Татьяна: «Конечно. Я думаю, что на самом деле она ни у кого не умирает. Другое дело, что я крайне настороженно отношусь к романтическим мужчинам. Я их очень опасаюсь. Миллион алых роз, серенада у подъезда или как моей знакомой муж подарил ко дню рождения „мерседесик“, унизанный цветами и обвязанный атласными бантиками, меня пугают. Мне представляется, что это никуда не годный мужчина».

— А какой поступок должен совершить мужчина, чтобы вы его оценили?

Татьяна (Большая пауза. — Авт.): «Сейчас подумаю… Я не могу сказать, откуда я украла эту мысль, но она принадлежит не мне: „Требуется от человека близкого, которого ты любишь, чтобы он был рядом тогда, когда нужно“. Формулировка короткая, но на самом деле очень трудная для исполнения, с моей точки зрения. Что значит „когда нужно“? Это значит, когда нужно мне, да? А он в это время может жить своей, совершенно отдельной жизнью, и не ощущать, что именно сейчас он мне необходим. И не его вина, боже сохрани, и даже не его просчет, что в такой важный для меня момент он занят размышлениями о своей мамочке, которой нужно побелить потолок. Это нормально. Но иногда получается так, что человек вдруг оказывается в „орбите“, он умеет чувствовать тебя — может быть, интуитивно, может быть, наблюдая за тобой. Для меня имеет огромное значение, когда ему не все равно, что в данный отрезок времени со мной происходит: рыдаю я, или подвернула ногу, или сломала каблук. Даже если у него на лице написано, что все это его раздражает — я все равно знаю, что он со мной».

— Можно ли это качество как-то воспитать?

Татьяна: «Я изо всех сил стараюсь привить его моему старшему сыну. И мне иногда кажется, что получается. Я пытаюсь ему объяснить все с точки зрения девочки. Я ему говорю: „Миша, мы бываем капризные, неуравновешенные, взбалмошные, мы бываем просто несправедливы, несовершенны и слабы. И, если сегодня твоя трепетная барышня, с которой когда-нибудь ты будешь жить, лежит в кровати и дрыгает ногами, исключительно желая, чтобы ты в данную секунду подал ей кофе — подай, Миша. От тебя не убудет, а она будет счастлива. Мы иногда так жалки в наших попытках нравиться, доказать, как мы сильны, и надо быть снисходительным и великодушным в этот момент“. И мне кажется, что иногда что-то в нем уже и проявляется».


Временные чувства

Был уже совсем поздний вечер или рано начавшаяся ночь. Мы сидели с Татьяной Устиновой в очень модном ресторане, на втором этаже стеклянного здания-ловушки, которое обманывало мозг ощущением покоя, изысканности окружающей жизни. Татьяна, отвечая на вопросы, периодически умолкала, уплетая какой-то салат из тигровых креветок. Я тихо радовалась ее увлеченности едой, так как только в эти минуты жизнь давала мне передышку от ее темперамента. Не очень скрывая свое любопытство, я рассматривала писательницу: темные короткие волосы, полное отсутствие косметики и драгоценностей. Она действительно большая, высокая, но очень, как говаривали в старину, «добрая» и «фигуристая».

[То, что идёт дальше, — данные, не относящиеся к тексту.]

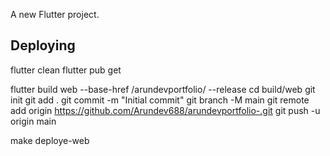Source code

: A new Flutter project.


## Deploying

flutter clean
flutter pub get

flutter build web --base-href /arundevportfolio/ --release
cd build/web
git init
git add .
git commit -m "Initial commit"
git branch -M main
git remote add origin https://github.com/Arundev688/arundevportfolio-.git
git push -u origin main

make deploye-web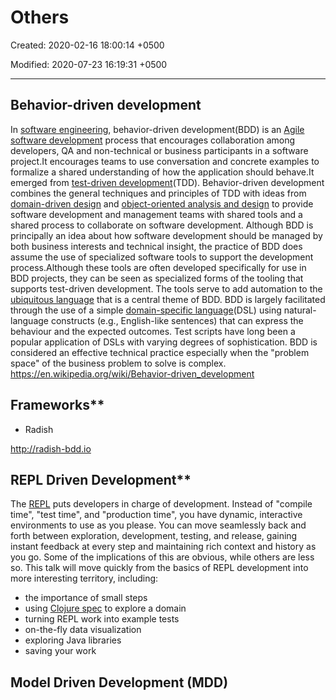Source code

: # Others

Created: 2020-02-16 18:00:14 +0500

Modified: 2020-07-23 16:19:31 +0500

---

## Behavior-driven development

In [software engineering](https://en.wikipedia.org/wiki/Software_engineering), behavior-driven development(BDD) is an [Agile software development](https://en.wikipedia.org/wiki/Agile_software_development) process that encourages collaboration among developers, QA and non-technical or business participants in a software project.It encourages teams to use conversation and concrete examples to formalize a shared understanding of how the application should behave.It emerged from [test-driven development](https://en.wikipedia.org/wiki/Test-driven_development)(TDD). Behavior-driven development combines the general techniques and principles of TDD with ideas from [domain-driven design](https://en.wikipedia.org/wiki/Domain-driven_design) and [object-oriented analysis and design](https://en.wikipedia.org/wiki/Object-oriented_analysis_and_design) to provide software development and management teams with shared tools and a shared process to collaborate on software development.
Although BDD is principally an idea about how software development should be managed by both business interests and technical insight, the practice of BDD does assume the use of specialized software tools to support the development process.Although these tools are often developed specifically for use in BDD projects, they can be seen as specialized forms of the tooling that supports test-driven development. The tools serve to add automation to the [ubiquitous language](https://en.wikipedia.org/wiki/Domain-driven_design#Building_blocks) that is a central theme of BDD.
BDD is largely facilitated through the use of a simple [domain-specific language](https://en.wikipedia.org/wiki/Domain-specific_language)(DSL) using natural-language constructs (e.g., English-like sentences) that can express the behaviour and the expected outcomes. Test scripts have long been a popular application of DSLs with varying degrees of sophistication. BDD is considered an effective technical practice especially when the "problem space" of the business problem to solve is complex.
<https://en.wikipedia.org/wiki/Behavior-driven_development>

## Frameworks**

- Radish

<http://radish-bdd.io>

## REPL Driven Development**

The [REPL](https://clojure.org/guides/repl/introduction) puts developers in charge of development. Instead of "compile time", "test time", and "production time", you have dynamic, interactive environments to use as you please. You can move seamlessly back and forth between exploration, development, testing, and release, gaining instant feedback at every step and maintaining rich context and history as you go.
Some of the implications of this are obvious, while others are less so. This talk will move quickly from the basics of REPL development into more interesting territory, including:

- the importance of small steps
- using [Clojure spec](https://clojure.org/guides/spec) to explore a domain
- turning REPL work into example tests
- on-the-fly data visualization
- exploring Java libraries
- saving your work

## Model Driven Development (MDD)
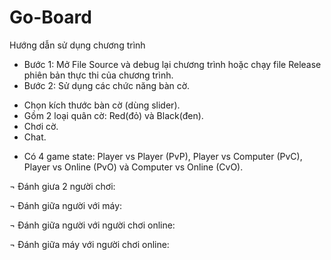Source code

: # Go-Board

Hướng dẫn sử dụng chương trình
-	Bước 1: Mở File Source và debug lại chương trình hoặc chạy file Release phiên bản thực thi của chương trình.
-	Bước 2: Sử dụng các chức năng bàn cờ.
+ Chọn kích thước bàn cờ (dùng slider).
+ Gồm 2 loại quân cờ: Red(đỏ) và Black(đen).
+ Chơi cờ.
+ Chat.
-	Có 4 game state: Player vs Player (PvP), Player vs Computer (PvC), Player vs Online (PvO) và Computer vs Online (CvO).

¬	Đánh giưa 2 người chơi:












¬	Đánh giữa người với máy:











¬	Đánh giữa người với người chơi online:











¬	Đánh giữa máy với người chơi online:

— Вы ощущаете себя счастливой?

Татьяна: «Да. Хотя бывает, конечно, что я ощущаю себя глубоко несчастной, всеми покинутой, забытой, одинокой, но это временное чувство. Я понимаю, что все хорошо. У меня чудесные дети, у меня замечательные родители, у меня изумительная сестра, с которой я по-настоящему дружу, и мне есть с кем поговорить. Я делаю то, что хочу, и при этом мне еще и деньги платят. Фразу эту я прочитала у Синатры».